* Exercise instructions *
Scan the data below and state how many of its lines contain the word "beneficios", giving only the figure.

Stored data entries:
*** Block opens ***

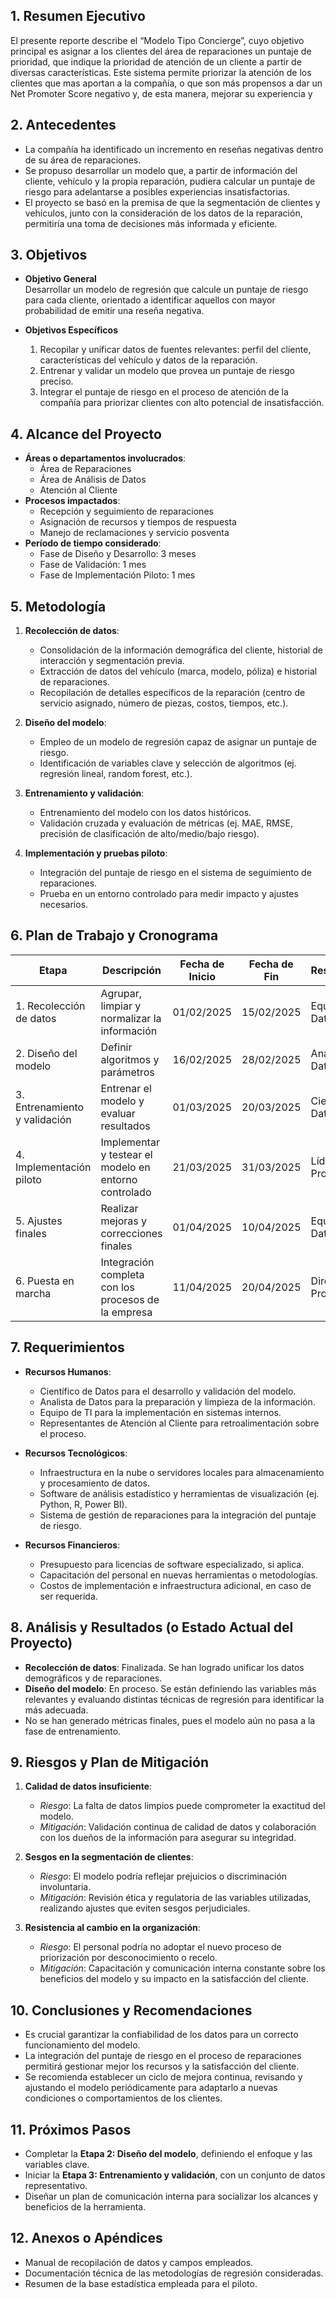 ## 1. Resumen Ejecutivo
El presente reporte describe el “Modelo Tipo Concierge”, cuyo objetivo principal es asignar a los clientes del área de reparaciones un puntaje de prioridad, que indique la prioridad de atención de un cliente a partir de diversas características. Este sistema permite priorizar la atención de los clientes que mas aportan a la compañía, o que son más propensos a dar un Net Promoter Score negativo y, de esta manera, mejorar su experiencia y 

## 2. Antecedentes
- La compañía ha identificado un incremento en reseñas negativas dentro de su área de reparaciones.  
- Se propuso desarrollar un modelo que, a partir de información del cliente, vehículo y la propia reparación, pudiera calcular un puntaje de riesgo para adelantarse a posibles experiencias insatisfactorias.  
- El proyecto se basó en la premisa de que la segmentación de clientes y vehículos, junto con la consideración de los datos de la reparación, permitiría una toma de decisiones más informada y eficiente.

## 3. Objetivos
- **Objetivo General**  
  Desarrollar un modelo de regresión que calcule un puntaje de riesgo para cada cliente, orientado a identificar aquellos con mayor probabilidad de emitir una reseña negativa.

- **Objetivos Específicos**  
  1. Recopilar y unificar datos de fuentes relevantes: perfil del cliente, características del vehículo y datos de la reparación.  
  2. Entrenar y validar un modelo que provea un puntaje de riesgo preciso.  
  3. Integrar el puntaje de riesgo en el proceso de atención de la compañía para priorizar clientes con alto potencial de insatisfacción.  

## 4. Alcance del Proyecto
- **Áreas o departamentos involucrados**:  
  - Área de Reparaciones  
  - Área de Análisis de Datos  
  - Atención al Cliente  
- **Procesos impactados**:  
  - Recepción y seguimiento de reparaciones  
  - Asignación de recursos y tiempos de respuesta  
  - Manejo de reclamaciones y servicio posventa  
- **Período de tiempo considerado**:  
  - Fase de Diseño y Desarrollo: 3 meses  
  - Fase de Validación: 1 mes  
  - Fase de Implementación Piloto: 1 mes  

## 5. Metodología
1. **Recolección de datos**:  
   - Consolidación de la información demográfica del cliente, historial de interacción y segmentación previa.  
   - Extracción de datos del vehículo (marca, modelo, póliza) e historial de reparaciones.  
   - Recopilación de detalles específicos de la reparación (centro de servicio asignado, número de piezas, costos, tiempos, etc.).

2. **Diseño del modelo**:  
   - Empleo de un modelo de regresión capaz de asignar un puntaje de riesgo.  
   - Identificación de variables clave y selección de algoritmos (ej. regresión lineal, random forest, etc.).

3. **Entrenamiento y validación**:  
   - Entrenamiento del modelo con los datos históricos.  
   - Validación cruzada y evaluación de métricas (ej. MAE, RMSE, precisión de clasificación de alto/medio/bajo riesgo).

4. **Implementación y pruebas piloto**:  
   - Integración del puntaje de riesgo en el sistema de seguimiento de reparaciones.  
   - Prueba en un entorno controlado para medir impacto y ajustes necesarios.

## 6. Plan de Trabajo y Cronograma

| Etapa                         | Descripción                                          | Fecha de Inicio | Fecha de Fin | Responsable            |
|-------------------------------|------------------------------------------------------|-----------------|-------------|------------------------|
| 1. Recolección de datos       | Agrupar, limpiar y normalizar la información        | 01/02/2025      | 15/02/2025  | Equipo de Datos        |
| 2. Diseño del modelo          | Definir algoritmos y parámetros                     | 16/02/2025      | 28/02/2025  | Analista de Datos      |
| 3. Entrenamiento y validación | Entrenar el modelo y evaluar resultados             | 01/03/2025      | 20/03/2025  | Científico de Datos    |
| 4. Implementación piloto      | Implementar y testear el modelo en entorno controlado | 21/03/2025    | 31/03/2025  | Líder de Proyecto      |
| 5. Ajustes finales            | Realizar mejoras y correcciones finales            | 01/04/2025      | 10/04/2025  | Equipo de Datos        |
| 6. Puesta en marcha           | Integración completa con los procesos de la empresa | 11/04/2025      | 20/04/2025  | Dirección de Proyectos |

## 7. Requerimientos

- **Recursos Humanos**:  
  - Científico de Datos para el desarrollo y validación del modelo.  
  - Analista de Datos para la preparación y limpieza de la información.  
  - Equipo de TI para la implementación en sistemas internos.  
  - Representantes de Atención al Cliente para retroalimentación sobre el proceso.  

- **Recursos Tecnológicos**:  
  - Infraestructura en la nube o servidores locales para almacenamiento y procesamiento de datos.  
  - Software de análisis estadístico y herramientas de visualización (ej. Python, R, Power BI).  
  - Sistema de gestión de reparaciones para la integración del puntaje de riesgo.  

- **Recursos Financieros**:  
  - Presupuesto para licencias de software especializado, si aplica.  
  - Capacitación del personal en nuevas herramientas o metodologías.  
  - Costos de implementación e infraestructura adicional, en caso de ser requerida.  

## 8. Análisis y Resultados (o Estado Actual del Proyecto)
- **Recolección de datos**: Finalizada. Se han logrado unificar los datos demográficos y de reparaciones.  
- **Diseño del modelo**: En proceso. Se están definiendo las variables más relevantes y evaluando distintas técnicas de regresión para identificar la más adecuada.  
- No se han generado métricas finales, pues el modelo aún no pasa a la fase de entrenamiento.

## 9. Riesgos y Plan de Mitigación
1. **Calidad de datos insuficiente**:  
   - *Riesgo*: La falta de datos limpios puede comprometer la exactitud del modelo.  
   - *Mitigación*: Validación continua de calidad de datos y colaboración con los dueños de la información para asegurar su integridad.

2. **Sesgos en la segmentación de clientes**:  
   - *Riesgo*: El modelo podría reflejar prejuicios o discriminación involuntaria.  
   - *Mitigación*: Revisión ética y regulatoria de las variables utilizadas, realizando ajustes que eviten sesgos perjudiciales.  

3. **Resistencia al cambio en la organización**:  
   - *Riesgo*: El personal podría no adoptar el nuevo proceso de priorización por desconocimiento o recelo.  
   - *Mitigación*: Capacitación y comunicación interna constante sobre los beneficios del modelo y su impacto en la satisfacción del cliente.  

## 10. Conclusiones y Recomendaciones
- Es crucial garantizar la confiabilidad de los datos para un correcto funcionamiento del modelo.  
- La integración del puntaje de riesgo en el proceso de reparaciones permitirá gestionar mejor los recursos y la satisfacción del cliente.  
- Se recomienda establecer un ciclo de mejora continua, revisando y ajustando el modelo periódicamente para adaptarlo a nuevas condiciones o comportamientos de los clientes.  

## 11. Próximos Pasos
- Completar la **Etapa 2: Diseño del modelo**, definiendo el enfoque y las variables clave.  
- Iniciar la **Etapa 3: Entrenamiento y validación**, con un conjunto de datos representativo.  
- Diseñar un plan de comunicación interna para socializar los alcances y beneficios de la herramienta.  

## 12. Anexos o Apéndices
- Manual de recopilación de datos y campos empleados.  
- Documentación técnica de las metodologías de regresión consideradas.  
- Resumen de la base estadística empleada para el piloto.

*** Block closes ***

* Solution *
2